LA REVUE D'HIVER A CREVECOEUR LE GRAND

 

- Personnages -

 

Capitaine GAUCHER, commandant du Port.

Capitaine de JOLIMINET, directeur du dépôt.

Capitaine de génie SAPEJOUX (du génie) commandant d'escadre.

Capitaine MAQUIGNON, chargé de la police, à bord du vaisseau amiral.

Lieutenant PAUL, futur empereur, futur capitaine, poète, musicien, bibliophile, photographe, ingénieur, homme du monde, plein d'esprit, commandant, en dehors de ses moments de loisirs la 3° Compagnie.

Lieutenant LARKANGE, commandant l'artillerie de la place (canons sans poudre, poudre sans fumée, fumée sans feu).

Lieutenant LAPANNE, aviateur de passage.

Monsieur LOQUIDOR, l'homme de la montagne. Il porte sur le front une étoile dorée. Ce n'est pas l'étoile d'amour, c'est le pentacle de l'administration.

Chargé de la comptabilité de la matière.

S/Lieutenant HERODOTY, latiniste plein de licences, qui finissent par le conduire au doctorat. Jeune homme énergique, un peu timide, adjoint au lieutenant PAUL, qui l'a embauché pour faire le travail.

LEBARBU, sous-lieutenant d'artillerie, ingénieur en chef des arts et manufactures; esprit cultivé (mais que ce fut pénible !). Aime beaucoup, beaucoup les confitures.

Le sergent CHERCHEUR (comme son nom l'indique).

SAINT POUKENAI, maréchal errant.

Adjudants, sous-officiers, hommes de troupe, artilleurs, sapeurs, pompiers, aérostiers, fantassins, cuirassiers, marins, etc. c'est l'élément militaire.

Femmes, soeurs, cousines, amies de l'élément militaire, c'est l'élément semi-civil.

Indigènes ; maire, cultivateurs, libraires, colonels en retraite un peu gâteux, et leurs femmes; pucelles demi-vierges, etc. c'est l'élément entièrement civil.

 

Décors brossés par Mirtil.
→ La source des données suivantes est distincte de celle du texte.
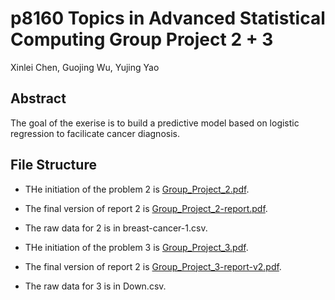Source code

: # p8160 Topics in Advanced Statistical Computing Group Project 2 + 3
Xinlei Chen, Guojing Wu, Yujing Yao

## Abstract

The goal of the exerise is to build a predictive model based on logistic regression to facilicate cancer diagnosis.

## File Structure

* THe initiation of the problem 2 is <a href="https://github.com/valuntiny/p8160_group_project_2/blob/master/Group_Project_2.pdf">Group_Project_2.pdf</a>.

* The final version of report 2 is <a href="https://github.com/valuntiny/p8160_group_project_2/blob/master/Group_Project_2-report.pdf">Group_Project_2-report.pdf</a>.

* The raw data for 2 is in breast-cancer-1.csv.

* THe initiation of the problem 3 is <a href="https://github.com/valuntiny/p8160_group_project_2/blob/master/Group_Project_3.pdf">Group_Project_3.pdf</a>.

* The final version of report 2 is <a href="https://github.com/valuntiny/p8160_group_project_2/blob/master/Group_Project_3-report-v2.pdf">Group_Project_3-report-v2.pdf</a>.

* The raw data for 3 is in Down.csv.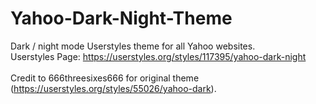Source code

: # Yahoo-Dark-Night-Theme
Dark / night mode Userstyles theme for all Yahoo websites.<br>
Userstyles Page: https://userstyles.org/styles/117395/yahoo-dark-night<br><br>
Credit to 666threesixes666 for original theme (https://userstyles.org/styles/55026/yahoo-dark).
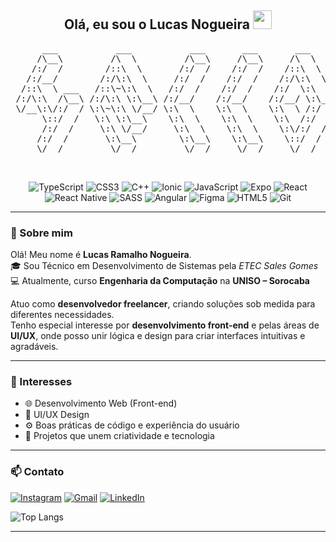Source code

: <h2 align="center">Olá, eu sou o Lucas Nogueira <img src="https://media.giphy.com/media/hvRJCLFzcasrR4ia7z/giphy.gif" width="30"/></h2>

<pre align="center">
      ___           ___           ___       ___       ___     
     /\__\         /\  \         /\__\     /\__\     /\  \    
    /:/  /        /::\  \       /:/  /    /:/  /    /::\  \   
   /:/__/        /:/\:\  \     /:/  /    /:/  /    /:/\:\  \  
  /::\  \ ___   /::\~\:\  \   /:/  /    /:/  /    /:/  \:\  \ 
 /:/\:\  /\__\ /:/\:\ \:\__\ /:/__/    /:/__/    /:/__/ \:\__\
 \/__\:\/:/  / \:\~\:\ \/__/ \:\  \    \:\  \    \:\  \ /:/  /
      \::/  /   \:\ \:\__\    \:\  \    \:\  \    \:\  /:/  / 
      /:/  /     \:\ \/__/     \:\  \    \:\  \    \:\/:/  /  
     /:/  /       \:\__\        \:\__\    \:\__\    \::/  /   
     \/__/         \/__/         \/__/     \/__/     \/__/    
</pre>
</br>
<div align="center">
  
  ![TypeScript](https://img.shields.io/badge/typescript-%23007ACC.svg?style=for-the-badge&logo=typescript&logoColor=white)
  ![CSS3](https://img.shields.io/badge/css3-%231572B6.svg?style=for-the-badge&logo=css3&logoColor=white)
  ![C++](https://img.shields.io/badge/c++-%2300599C.svg?style=for-the-badge&logo=c%2B%2B&logoColor=white)
  ![Ionic](https://img.shields.io/badge/Ionic-%233880FF.svg?style=for-the-badge&logo=Ionic&logoColor=white)
  ![JavaScript](https://img.shields.io/badge/javascript-%23323330.svg?style=for-the-badge&logo=javascript&logoColor=%23F7DF1E)
  ![Expo](https://img.shields.io/badge/expo-1C1E24?style=for-the-badge&logo=expo&logoColor=#D04A37)
  ![React](https://img.shields.io/badge/react-%2320232a.svg?style=for-the-badge&logo=react&logoColor=%2361DAFB)
  ![React Native](https://img.shields.io/badge/react_native-%2320232a.svg?style=for-the-badge&logo=react&logoColor=%2361DAFB)
  ![SASS](https://img.shields.io/badge/SASS-hotpink.svg?style=for-the-badge&logo=SASS&logoColor=white)
  ![Angular](https://img.shields.io/badge/angular-%23DD0031.svg?style=for-the-badge&logo=angular&logoColor=white)
  ![Figma](https://img.shields.io/badge/figma-%23F24E1E.svg?style=for-the-badge&logo=figma&logoColor=white)
  ![HTML5](https://img.shields.io/badge/html5-%23E34F26.svg?style=for-the-badge&logo=html5&logoColor=white)
  ![Git](https://img.shields.io/badge/git-%23F05033.svg?style=for-the-badge&logo=git&logoColor=white)
  
</div>

---

### 👋 Sobre mim

Olá! Meu nome é **Lucas Ramalho Nogueira**.  
🎓 Sou Técnico em Desenvolvimento de Sistemas pela *ETEC Sales Gomes*  
💻 Atualmente, curso **Engenharia da Computação** na **UNISO – Sorocaba**

Atuo como **desenvolvedor freelancer**, criando soluções sob medida para diferentes necessidades.  
Tenho especial interesse por **desenvolvimento front-end** e pelas áreas de **UI/UX**, onde posso unir lógica e design para criar interfaces intuitivas e agradáveis.  

---

### 🎯 Interesses

- 🌐 Desenvolvimento Web (Front-end)
- 🎨 UI/UX Design
- ⚙️ Boas práticas de código e experiência do usuário
- 🚀 Projetos que unem criatividade e tecnologia

---

### 📫 Contato
  <a href="https://instagram.com/lucas_r_nogueira" target="_blank">![Instagram](https://img.shields.io/badge/Instagram-%23E4405F.svg?style=for-the-badge&logo=Instagram&logoColor=white)</a>
  <a href= "mailto:contato@ramalhol148@gmail.com">![Gmail](https://img.shields.io/badge/Gmail-D14836?style=for-the-badge&logo=gmail&logoColor=white)</a>
  <a href="https://ww.linkedin.com/in/lucas-nogueira-435a8b247">![LinkedIn](https://img.shields.io/badge/linkedin-%230077B5.svg?style=for-the-badge&logo=linkedin&logoColor=white)</a> 

  ![Top Langs](https://github-readme-stats.vercel.app/api/top-langs/?username=Lucas-r-Nogueira&hide_progress=true&theme=github_dark)

---


          


          
          
          
          

          
          




          
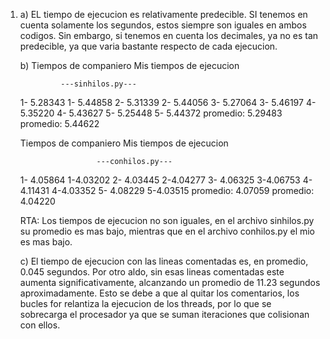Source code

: 1) 
   a) EL tiempo de ejecucion es relativamente predecible. SI tenemos en cuenta solamente los segundos, estos siempre son iguales en ambos codigos. Sin embargo, si tenemos en cuenta los decimales, ya no es tan predecible, ya que varia bastante respecto de cada ejecucion.
   
   b)
	Tiempos de companiero          Mis tiempos de ejecucion

			    ---sinhilos.py---
	1- 5.28343                              1- 5.44858
	2- 5.31339                              2- 5.44056
	3- 5.27064                              3- 5.46197
	4- 5.35220                              4- 5.43627
	5- 5.25448                              5- 5.44372
	promedio: 5.29483                       promedio: 5.44622

	Tiempos de companiero           Mis tiempos de ejecucion

	                    ---conhilos.py---
	1- 4.05864                              1-4.03202
	2- 4.03445                              2-4.04277
	3- 4.06325                              3-4.06753
	4- 4.11431                              4-4.03352
	5- 4.08229                              5-4.03515
	promedio: 4.07059                       promedio: 4.04220

	RTA: Los tiempos de ejecucion no son iguales, en el archivo sinhilos.py su promedio es mas bajo, mientras que en el archivo conhilos.py el mio es mas bajo.
   

     c) El tiempo de ejecucion con las lineas comentadas es, en promedio, 0.045 segundos. Por otro aldo, sin esas lineas comentadas este  aumenta significativamente, alcanzando un promedio de 11.23 segundos aproximadamente.
	Esto se debe a que al quitar los comentarios, los bucles for relantiza la ejecucion de los threads, por lo que se sobrecarga el procesador ya que se suman iteraciones que colisionan con ellos. 
  
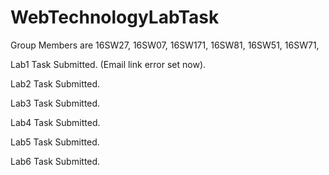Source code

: # WebTechnologyLabTask


Group Members are 
16SW27,
16SW07,
16SW171,
16SW81,
16SW51,
16SW71,




Lab1 Task Submitted.   (Email link error set now).


Lab2 Task Submitted.  

Lab3 Task Submitted.

Lab4 Task Submitted.

Lab5 Task Submitted.

Lab6 Task Submitted.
Costumes de la maison Guastalla. Mise en scène de Paul Pasquet.

 

Les artilleurs frappent les 3 coups (faute de pouvoir les tirer).

 

Premier tableau

 

La scène se passe dans la salle des fêtes de l'hôtel du Lion d'or, où est installé le mess des officiers.

Décor austère, comme il convient; au mur, portraits d'ancêtres, et 3 peaux de biques (il ne fait pas froid du tout, mais les lieutenants Lapanne, Larkange et Lebarbu, trouvent que c'est un vêtement très chic; leurs camarades leur passent cette innocente manie).

Ticoticotic, l'oiseau, piqueur-à-la-machine, écoute les silences impressionnants. Tout le monde est à table.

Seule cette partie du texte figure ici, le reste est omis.